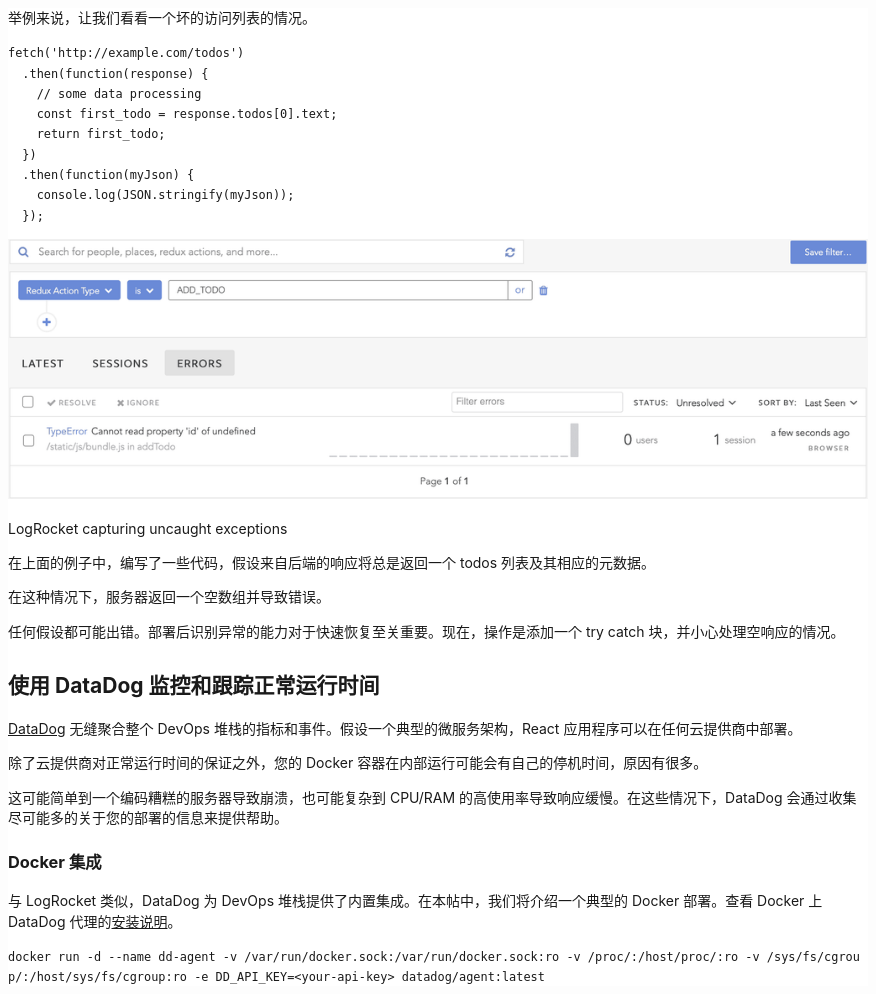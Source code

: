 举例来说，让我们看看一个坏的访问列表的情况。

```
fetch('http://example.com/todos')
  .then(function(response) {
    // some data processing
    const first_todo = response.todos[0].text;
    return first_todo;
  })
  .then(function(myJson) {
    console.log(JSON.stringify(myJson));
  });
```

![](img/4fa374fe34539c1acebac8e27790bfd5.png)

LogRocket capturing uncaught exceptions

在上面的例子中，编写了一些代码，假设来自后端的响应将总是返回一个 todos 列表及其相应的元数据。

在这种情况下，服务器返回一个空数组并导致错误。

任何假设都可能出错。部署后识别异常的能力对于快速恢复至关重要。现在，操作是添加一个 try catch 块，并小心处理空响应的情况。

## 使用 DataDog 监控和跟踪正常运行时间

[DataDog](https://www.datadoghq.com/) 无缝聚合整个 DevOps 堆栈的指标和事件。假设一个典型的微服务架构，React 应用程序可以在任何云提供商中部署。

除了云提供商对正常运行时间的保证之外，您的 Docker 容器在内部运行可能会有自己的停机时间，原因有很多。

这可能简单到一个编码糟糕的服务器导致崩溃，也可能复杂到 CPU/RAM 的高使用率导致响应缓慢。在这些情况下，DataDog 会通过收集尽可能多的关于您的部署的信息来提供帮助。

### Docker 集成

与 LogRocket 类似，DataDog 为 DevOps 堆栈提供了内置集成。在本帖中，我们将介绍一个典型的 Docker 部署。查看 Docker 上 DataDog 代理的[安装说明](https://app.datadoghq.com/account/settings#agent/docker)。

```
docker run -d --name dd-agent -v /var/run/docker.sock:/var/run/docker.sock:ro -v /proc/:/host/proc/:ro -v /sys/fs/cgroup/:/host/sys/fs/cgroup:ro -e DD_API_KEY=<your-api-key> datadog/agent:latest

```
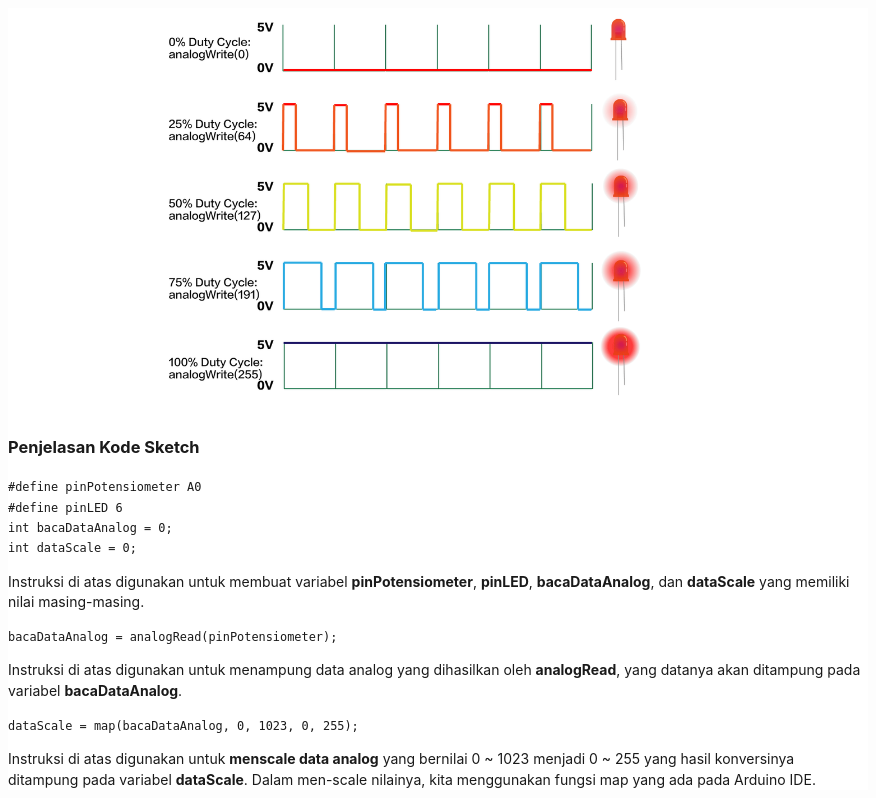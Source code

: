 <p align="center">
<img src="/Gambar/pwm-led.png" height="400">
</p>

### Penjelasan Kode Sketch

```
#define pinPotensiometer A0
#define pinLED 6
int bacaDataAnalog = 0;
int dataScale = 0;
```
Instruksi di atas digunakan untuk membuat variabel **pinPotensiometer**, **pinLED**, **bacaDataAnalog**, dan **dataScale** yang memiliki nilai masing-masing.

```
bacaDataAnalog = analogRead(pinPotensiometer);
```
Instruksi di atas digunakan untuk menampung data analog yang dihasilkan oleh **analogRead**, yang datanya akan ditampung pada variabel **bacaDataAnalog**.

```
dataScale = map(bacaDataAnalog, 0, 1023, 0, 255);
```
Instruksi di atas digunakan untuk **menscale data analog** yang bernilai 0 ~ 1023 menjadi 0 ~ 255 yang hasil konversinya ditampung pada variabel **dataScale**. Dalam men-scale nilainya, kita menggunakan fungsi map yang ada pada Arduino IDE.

+++

__About this exercise__.
What is the number of lines in these entries that hold "function"? Reply with the figure alone.

__Response area__.
2